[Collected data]
== Segment start ==

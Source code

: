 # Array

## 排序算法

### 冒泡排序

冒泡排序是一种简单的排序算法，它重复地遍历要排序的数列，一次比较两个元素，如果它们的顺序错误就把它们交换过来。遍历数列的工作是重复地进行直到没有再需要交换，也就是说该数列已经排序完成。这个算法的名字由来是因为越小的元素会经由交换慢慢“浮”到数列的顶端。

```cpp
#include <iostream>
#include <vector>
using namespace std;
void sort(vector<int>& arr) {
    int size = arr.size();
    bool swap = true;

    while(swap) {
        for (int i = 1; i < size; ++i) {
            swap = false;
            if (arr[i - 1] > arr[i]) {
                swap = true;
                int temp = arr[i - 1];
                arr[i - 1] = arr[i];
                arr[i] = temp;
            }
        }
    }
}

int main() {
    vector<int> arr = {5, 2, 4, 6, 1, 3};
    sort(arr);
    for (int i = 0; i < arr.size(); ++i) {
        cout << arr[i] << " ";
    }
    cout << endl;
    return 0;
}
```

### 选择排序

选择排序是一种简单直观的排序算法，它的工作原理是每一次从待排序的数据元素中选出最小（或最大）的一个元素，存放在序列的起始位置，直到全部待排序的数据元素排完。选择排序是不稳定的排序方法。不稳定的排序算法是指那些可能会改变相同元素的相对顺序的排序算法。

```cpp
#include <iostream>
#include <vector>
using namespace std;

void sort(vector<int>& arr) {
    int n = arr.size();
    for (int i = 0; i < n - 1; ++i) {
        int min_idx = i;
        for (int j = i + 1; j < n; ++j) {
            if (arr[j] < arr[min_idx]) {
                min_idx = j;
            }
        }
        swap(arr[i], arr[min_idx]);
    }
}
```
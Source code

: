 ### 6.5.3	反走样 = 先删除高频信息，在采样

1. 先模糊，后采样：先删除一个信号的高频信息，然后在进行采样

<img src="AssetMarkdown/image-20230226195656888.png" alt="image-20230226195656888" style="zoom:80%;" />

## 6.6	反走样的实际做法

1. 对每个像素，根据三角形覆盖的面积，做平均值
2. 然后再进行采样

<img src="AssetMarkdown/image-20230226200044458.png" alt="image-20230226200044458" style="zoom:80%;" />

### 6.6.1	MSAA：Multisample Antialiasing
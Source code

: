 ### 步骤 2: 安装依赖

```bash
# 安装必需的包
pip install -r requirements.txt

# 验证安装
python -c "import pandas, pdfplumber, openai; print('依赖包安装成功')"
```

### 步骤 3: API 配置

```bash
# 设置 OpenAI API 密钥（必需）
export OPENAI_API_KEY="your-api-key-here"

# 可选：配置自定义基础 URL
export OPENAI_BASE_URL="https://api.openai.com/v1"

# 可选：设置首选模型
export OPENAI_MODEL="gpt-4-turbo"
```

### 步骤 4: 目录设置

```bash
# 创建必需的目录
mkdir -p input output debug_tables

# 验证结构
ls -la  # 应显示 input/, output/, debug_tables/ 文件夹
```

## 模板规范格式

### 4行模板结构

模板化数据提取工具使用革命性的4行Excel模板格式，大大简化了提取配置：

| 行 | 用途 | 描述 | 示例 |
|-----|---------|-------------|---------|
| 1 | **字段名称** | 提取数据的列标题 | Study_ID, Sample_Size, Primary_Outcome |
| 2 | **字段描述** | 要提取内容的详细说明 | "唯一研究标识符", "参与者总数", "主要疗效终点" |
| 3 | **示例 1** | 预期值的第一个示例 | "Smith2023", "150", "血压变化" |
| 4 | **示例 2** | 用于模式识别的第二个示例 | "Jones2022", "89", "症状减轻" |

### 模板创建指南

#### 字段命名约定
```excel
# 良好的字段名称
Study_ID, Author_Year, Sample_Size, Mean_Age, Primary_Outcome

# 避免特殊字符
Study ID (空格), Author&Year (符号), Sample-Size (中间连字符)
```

== Segment end ==

§ **WHAT YOU HAVE TO DO**
Line by line, set the records above down again exactly.

§ **WRITTEN RESPONSE**
Source code

: # Array

## 排序算法

### 冒泡排序

冒泡排序是一种简单的排序算法，它重复地遍历要排序的数列，一次比较两个元素，如果它们的顺序错误就把它们交换过来。遍历数列的工作是重复地进行直到没有再需要交换，也就是说该数列已经排序完成。这个算法的名字由来是因为越小的元素会经由交换慢慢“浮”到数列的顶端。

```cpp
#include <iostream>
#include <vector>
using namespace std;
void sort(vector<int>& arr) {
    int size = arr.size();
    bool swap = true;

    while(swap) {
        for (int i = 1; i < size; ++i) {
            swap = false;
            if (arr[i - 1] > arr[i]) {
                swap = true;
                int temp = arr[i - 1];
                arr[i - 1] = arr[i];
                arr[i] = temp;
            }
        }
    }
}

int main() {
    vector<int> arr = {5, 2, 4, 6, 1, 3};
    sort(arr);
    for (int i = 0; i < arr.size(); ++i) {
        cout << arr[i] << " ";
    }
    cout << endl;
    return 0;
}
```

### 选择排序

选择排序是一种简单直观的排序算法，它的工作原理是每一次从待排序的数据元素中选出最小（或最大）的一个元素，存放在序列的起始位置，直到全部待排序的数据元素排完。选择排序是不稳定的排序方法。不稳定的排序算法是指那些可能会改变相同元素的相对顺序的排序算法。

```cpp
#include <iostream>
#include <vector>
using namespace std;

void sort(vector<int>& arr) {
    int n = arr.size();
    for (int i = 0; i < n - 1; ++i) {
        int min_idx = i;
        for (int j = i + 1; j < n; ++j) {
            if (arr[j] < arr[min_idx]) {
                min_idx = j;
            }
        }
        swap(arr[i], arr[min_idx]);
    }
}
```
Source code

: ### 6.5.3	反走样 = 先删除高频信息，在采样

1. 先模糊，后采样：先删除一个信号的高频信息，然后在进行采样

<img src="AssetMarkdown/image-20230226195656888.png" alt="image-20230226195656888" style="zoom:80%;" />

## 6.6	反走样的实际做法

1. 对每个像素，根据三角形覆盖的面积，做平均值
2. 然后再进行采样

<img src="AssetMarkdown/image-20230226200044458.png" alt="image-20230226200044458" style="zoom:80%;" />

### 6.6.1	MSAA：Multisample Antialiasing
Source code

: ### 步骤 2: 安装依赖

```bash
# 安装必需的包
pip install -r requirements.txt

# 验证安装
python -c "import pandas, pdfplumber, openai; print('依赖包安装成功')"
```

### 步骤 3: API 配置

```bash
# 设置 OpenAI API 密钥（必需）
export OPENAI_API_KEY="your-api-key-here"

# 可选：配置自定义基础 URL
export OPENAI_BASE_URL="https://api.openai.com/v1"

# 可选：设置首选模型
export OPENAI_MODEL="gpt-4-turbo"
```

### 步骤 4: 目录设置

```bash
# 创建必需的目录
mkdir -p input output debug_tables

# 验证结构
ls -la  # 应显示 input/, output/, debug_tables/ 文件夹
```

## 模板规范格式

### 4行模板结构

模板化数据提取工具使用革命性的4行Excel模板格式，大大简化了提取配置：

| 行 | 用途 | 描述 | 示例 |
|-----|---------|-------------|---------|
| 1 | **字段名称** | 提取数据的列标题 | Study_ID, Sample_Size, Primary_Outcome |
| 2 | **字段描述** | 要提取内容的详细说明 | "唯一研究标识符", "参与者总数", "主要疗效终点" |
| 3 | **示例 1** | 预期值的第一个示例 | "Smith2023", "150", "血压变化" |
| 4 | **示例 2** | 用于模式识别的第二个示例 | "Jones2022", "89", "症状减轻" |

### 模板创建指南

#### 字段命名约定
```excel
# 良好的字段名称
Study_ID, Author_Year, Sample_Size, Mean_Age, Primary_Outcome

# 避免特殊字符
Study ID (空格), Author&Year (符号), Sample-Size (中间连字符)
```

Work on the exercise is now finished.